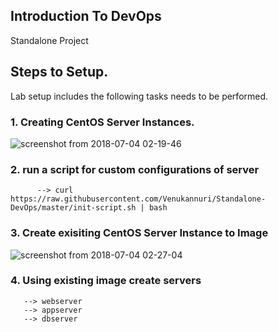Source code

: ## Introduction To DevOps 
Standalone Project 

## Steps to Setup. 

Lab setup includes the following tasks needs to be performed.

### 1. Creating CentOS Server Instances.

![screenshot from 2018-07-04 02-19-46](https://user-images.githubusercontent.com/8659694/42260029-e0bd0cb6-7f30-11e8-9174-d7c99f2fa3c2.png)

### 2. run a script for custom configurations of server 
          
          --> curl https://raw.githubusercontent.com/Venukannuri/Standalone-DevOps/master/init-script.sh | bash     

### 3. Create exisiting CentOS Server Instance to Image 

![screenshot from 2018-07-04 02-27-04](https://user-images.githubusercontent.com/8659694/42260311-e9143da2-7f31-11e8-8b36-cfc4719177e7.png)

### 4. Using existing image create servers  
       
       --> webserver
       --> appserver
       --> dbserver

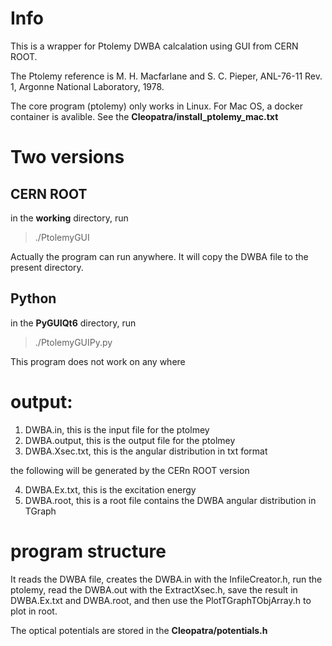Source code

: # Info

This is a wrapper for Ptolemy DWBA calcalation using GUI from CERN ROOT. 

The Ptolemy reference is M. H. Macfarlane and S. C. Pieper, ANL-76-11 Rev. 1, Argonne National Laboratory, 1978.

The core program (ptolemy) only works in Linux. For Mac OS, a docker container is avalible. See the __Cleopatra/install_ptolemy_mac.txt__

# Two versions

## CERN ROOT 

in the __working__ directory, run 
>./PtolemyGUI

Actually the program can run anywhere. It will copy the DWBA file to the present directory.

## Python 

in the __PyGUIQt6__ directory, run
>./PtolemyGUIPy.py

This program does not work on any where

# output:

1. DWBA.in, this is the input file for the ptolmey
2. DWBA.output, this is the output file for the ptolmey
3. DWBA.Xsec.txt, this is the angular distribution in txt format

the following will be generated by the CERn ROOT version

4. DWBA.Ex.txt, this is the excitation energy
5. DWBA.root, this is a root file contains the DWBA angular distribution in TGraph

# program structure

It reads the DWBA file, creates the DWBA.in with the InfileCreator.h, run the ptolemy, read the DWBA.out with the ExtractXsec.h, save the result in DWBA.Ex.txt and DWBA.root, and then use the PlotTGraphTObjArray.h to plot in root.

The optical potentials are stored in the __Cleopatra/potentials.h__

◆ ◆ ◆ ◆ ◆

Assignment:
Please copy each line from the material above in which the string "angular" appears.

Solved exercise:
3. DWBA.Xsec.txt, this is the angular distribution in txt format
5. DWBA.root, this is a root file contains the DWBA angular distribution in TGraph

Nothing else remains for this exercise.